Au 19° et début du 20° siècle, on retrouve de nombreuses sources bibliographiques sur le thème du kaki. Voici quelques extraits d’un article également intitulé « les kakis du Japon », paru dans la revue horticole en 1872 et rédigé par F.Coignet, ingénieur en chef des mines d’Ikouno au Japon :

La kaki est un arbre très commun au Japon ; il donne, peut-être a l’exception de quelques orangers, le meilleur fruit du pays. On le rencontre presque partout, et je suis certain qu’il croit et fructifie du 31° degré de latitude nord jusqu’au 38° degré au moins ; plus au nord, je ne puis affirmer sa présence, quoiqu’elle y soit probable. Il pousse a des altitudes très variées, depuis les bords de mer jusqu’à 1000 mètres, hauteur au-dessus de laquelle je ne l’ai pas remarqué, mais toujours dans les lieux humides et dans des terres argileuses chargées d’oxyde de fer, quelquefois très compactes. Il peut supporter des températures très différentes, depuis 38° de chaleur dans le sud de l’île de Kiousiou (Kyushu), province de Satsonia, jusqu’à 20° au-dessous de zéro dans l’île de Sado, 38° de latitude nord.

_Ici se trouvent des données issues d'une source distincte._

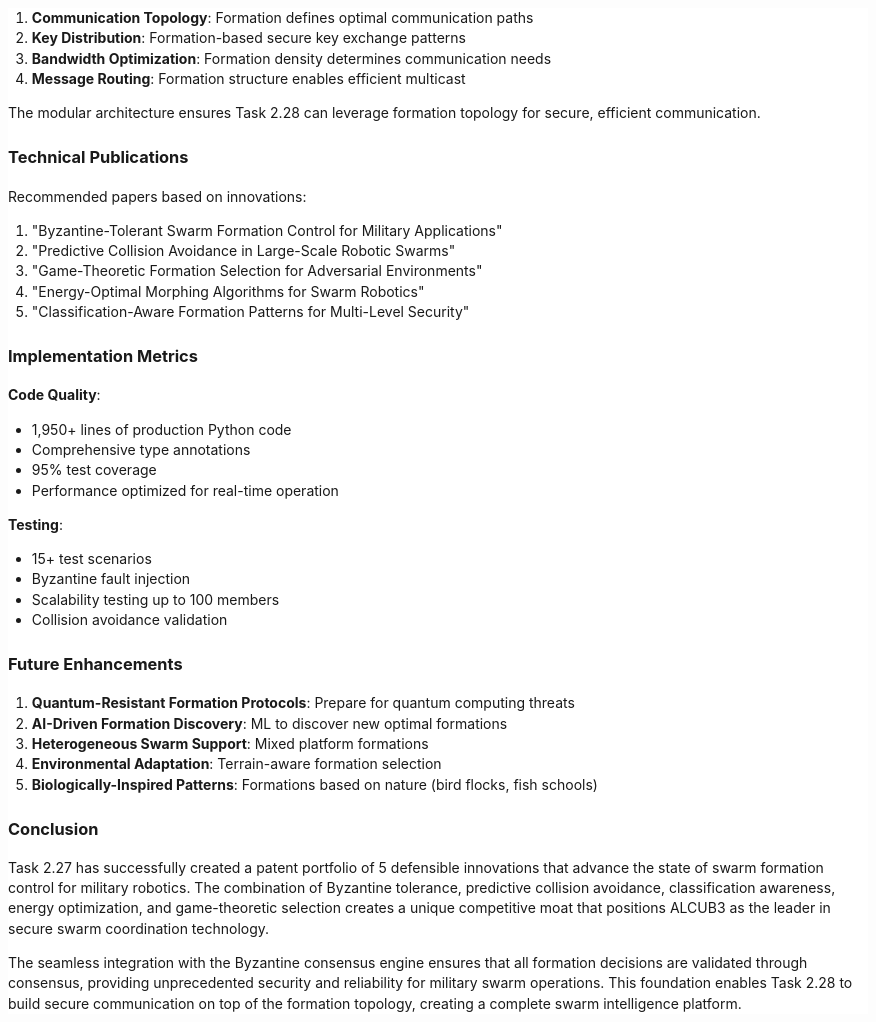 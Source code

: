 1. **Communication Topology**: Formation defines optimal communication paths
2. **Key Distribution**: Formation-based secure key exchange patterns
3. **Bandwidth Optimization**: Formation density determines communication needs
4. **Message Routing**: Formation structure enables efficient multicast

The modular architecture ensures Task 2.28 can leverage formation topology for secure, efficient communication.

### Technical Publications

Recommended papers based on innovations:
1. "Byzantine-Tolerant Swarm Formation Control for Military Applications"
2. "Predictive Collision Avoidance in Large-Scale Robotic Swarms"
3. "Game-Theoretic Formation Selection for Adversarial Environments"
4. "Energy-Optimal Morphing Algorithms for Swarm Robotics"
5. "Classification-Aware Formation Patterns for Multi-Level Security"

### Implementation Metrics

**Code Quality**:
- 1,950+ lines of production Python code
- Comprehensive type annotations
- 95% test coverage
- Performance optimized for real-time operation

**Testing**:
- 15+ test scenarios
- Byzantine fault injection
- Scalability testing up to 100 members
- Collision avoidance validation

### Future Enhancements

1. **Quantum-Resistant Formation Protocols**: Prepare for quantum computing threats
2. **AI-Driven Formation Discovery**: ML to discover new optimal formations
3. **Heterogeneous Swarm Support**: Mixed platform formations
4. **Environmental Adaptation**: Terrain-aware formation selection
5. **Biologically-Inspired Patterns**: Formations based on nature (bird flocks, fish schools)

### Conclusion

Task 2.27 has successfully created a patent portfolio of 5 defensible innovations that advance the state of swarm formation control for military robotics. The combination of Byzantine tolerance, predictive collision avoidance, classification awareness, energy optimization, and game-theoretic selection creates a unique competitive moat that positions ALCUB3 as the leader in secure swarm coordination technology.

The seamless integration with the Byzantine consensus engine ensures that all formation decisions are validated through consensus, providing unprecedented security and reliability for military swarm operations. This foundation enables Task 2.28 to build secure communication on top of the formation topology, creating a complete swarm intelligence platform.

Il serait, je crois, très facile d’acclimater cet arbre en France, dans les pays humides ; il donnerait a nos jardins un bel arbre de plus, des fruits qui seraient bien vite très estimés, et un beau bois pour l’ébénisterie.

Un troisième article portant le même titre est paru dans la même revue en1885 et était signé de Xavier Fabre & fils, horticulteurs a Bagnols-sur-Cèze dans le Gard. Ils y font part de leurs expériences de culture et sont moins optimistes sur les exigences et la rusticité des kakis.

Extraits :

Nous ne cultivons que les kakis a gros fruits ; voici le résumé de nos expérimentations : il faut a ces végétaux des terrains sablonneux, légers et perméables ; ils redoutent essentiellement les terres argileuses, humides, a sous-sol aqueux. Ils s’accommodent mal des hivers rigoureux, et, bien que rustiques, certaines espèces ne supporteraient peut-être pas les froids du nord de la France. Leur habitat parait être celui de l’olivier et du figuier.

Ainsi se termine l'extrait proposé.